» **ACTIVITY**: What you return should match the records below exactly.

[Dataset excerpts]
+---+
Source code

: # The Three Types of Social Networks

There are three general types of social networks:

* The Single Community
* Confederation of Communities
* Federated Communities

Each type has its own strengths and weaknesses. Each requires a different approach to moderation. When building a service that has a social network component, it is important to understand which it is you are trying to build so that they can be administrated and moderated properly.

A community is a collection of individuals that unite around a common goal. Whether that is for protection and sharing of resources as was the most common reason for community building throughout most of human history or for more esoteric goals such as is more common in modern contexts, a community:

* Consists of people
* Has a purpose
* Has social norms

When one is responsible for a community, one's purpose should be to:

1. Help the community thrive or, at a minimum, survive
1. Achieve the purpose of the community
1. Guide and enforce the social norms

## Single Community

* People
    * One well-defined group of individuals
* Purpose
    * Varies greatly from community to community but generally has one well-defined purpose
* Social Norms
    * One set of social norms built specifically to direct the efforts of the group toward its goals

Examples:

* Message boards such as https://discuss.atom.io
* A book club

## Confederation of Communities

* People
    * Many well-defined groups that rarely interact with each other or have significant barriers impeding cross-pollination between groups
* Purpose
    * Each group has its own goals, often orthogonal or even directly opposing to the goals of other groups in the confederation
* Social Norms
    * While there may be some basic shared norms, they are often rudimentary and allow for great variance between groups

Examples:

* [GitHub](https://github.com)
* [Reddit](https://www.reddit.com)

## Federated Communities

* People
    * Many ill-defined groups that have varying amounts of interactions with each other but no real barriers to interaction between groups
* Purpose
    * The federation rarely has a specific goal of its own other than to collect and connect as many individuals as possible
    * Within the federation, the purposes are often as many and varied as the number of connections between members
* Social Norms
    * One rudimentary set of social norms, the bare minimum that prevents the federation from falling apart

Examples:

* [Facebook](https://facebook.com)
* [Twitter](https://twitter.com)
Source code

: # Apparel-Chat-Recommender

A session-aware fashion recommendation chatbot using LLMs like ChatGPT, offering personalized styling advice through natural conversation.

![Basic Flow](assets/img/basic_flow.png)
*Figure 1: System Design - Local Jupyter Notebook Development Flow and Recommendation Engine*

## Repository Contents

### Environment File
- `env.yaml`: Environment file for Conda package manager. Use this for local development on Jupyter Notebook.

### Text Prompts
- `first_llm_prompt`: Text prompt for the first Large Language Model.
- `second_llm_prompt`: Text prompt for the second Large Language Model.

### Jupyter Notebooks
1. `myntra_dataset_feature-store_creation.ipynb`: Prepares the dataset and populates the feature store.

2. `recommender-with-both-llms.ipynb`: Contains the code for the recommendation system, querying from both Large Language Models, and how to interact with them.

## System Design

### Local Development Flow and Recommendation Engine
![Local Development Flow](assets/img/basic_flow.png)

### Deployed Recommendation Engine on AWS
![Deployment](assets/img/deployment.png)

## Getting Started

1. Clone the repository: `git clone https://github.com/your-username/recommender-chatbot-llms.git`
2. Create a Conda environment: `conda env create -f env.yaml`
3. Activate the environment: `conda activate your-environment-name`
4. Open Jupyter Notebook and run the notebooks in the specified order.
+---+
» **REPLY TO THE EXERCISE**:
Source code

: # The Three Types of Social Networks

There are three general types of social networks:

* The Single Community
* Confederation of Communities
* Federated Communities

Each type has its own strengths and weaknesses. Each requires a different approach to moderation. When building a service that has a social network component, it is important to understand which it is you are trying to build so that they can be administrated and moderated properly.

A community is a collection of individuals that unite around a common goal. Whether that is for protection and sharing of resources as was the most common reason for community building throughout most of human history or for more esoteric goals such as is more common in modern contexts, a community:

* Consists of people
* Has a purpose
* Has social norms

When one is responsible for a community, one's purpose should be to:

1. Help the community thrive or, at a minimum, survive
1. Achieve the purpose of the community
1. Guide and enforce the social norms

## Single Community

* People
    * One well-defined group of individuals
* Purpose
    * Varies greatly from community to community but generally has one well-defined purpose
* Social Norms
    * One set of social norms built specifically to direct the efforts of the group toward its goals

Examples:

* Message boards such as https://discuss.atom.io
* A book club

## Confederation of Communities

* People
    * Many well-defined groups that rarely interact with each other or have significant barriers impeding cross-pollination between groups
* Purpose
    * Each group has its own goals, often orthogonal or even directly opposing to the goals of other groups in the confederation
* Social Norms
    * While there may be some basic shared norms, they are often rudimentary and allow for great variance between groups

Examples:

* [GitHub](https://github.com)
* [Reddit](https://www.reddit.com)

## Federated Communities

* People
    * Many ill-defined groups that have varying amounts of interactions with each other but no real barriers to interaction between groups
* Purpose
    * The federation rarely has a specific goal of its own other than to collect and connect as many individuals as possible
    * Within the federation, the purposes are often as many and varied as the number of connections between members
* Social Norms
    * One rudimentary set of social norms, the bare minimum that prevents the federation from falling apart

Examples:

* [Facebook](https://facebook.com)
* [Twitter](https://twitter.com)
Source code

: # Apparel-Chat-Recommender

A session-aware fashion recommendation chatbot using LLMs like ChatGPT, offering personalized styling advice through natural conversation.

![Basic Flow](assets/img/basic_flow.png)
*Figure 1: System Design - Local Jupyter Notebook Development Flow and Recommendation Engine*

## Repository Contents

### Environment File
- `env.yaml`: Environment file for Conda package manager. Use this for local development on Jupyter Notebook.

### Text Prompts
- `first_llm_prompt`: Text prompt for the first Large Language Model.
- `second_llm_prompt`: Text prompt for the second Large Language Model.

### Jupyter Notebooks
1. `myntra_dataset_feature-store_creation.ipynb`: Prepares the dataset and populates the feature store.

2. `recommender-with-both-llms.ipynb`: Contains the code for the recommendation system, querying from both Large Language Models, and how to interact with them.

## System Design

### Local Development Flow and Recommendation Engine
![Local Development Flow](assets/img/basic_flow.png)

### Deployed Recommendation Engine on AWS
![Deployment](assets/img/deployment.png)

## Getting Started

1. Clone the repository: `git clone https://github.com/your-username/recommender-chatbot-llms.git`
2. Create a Conda environment: `conda env create -f env.yaml`
3. Activate the environment: `conda activate your-environment-name`
4. Open Jupyter Notebook and run the notebooks in the specified order.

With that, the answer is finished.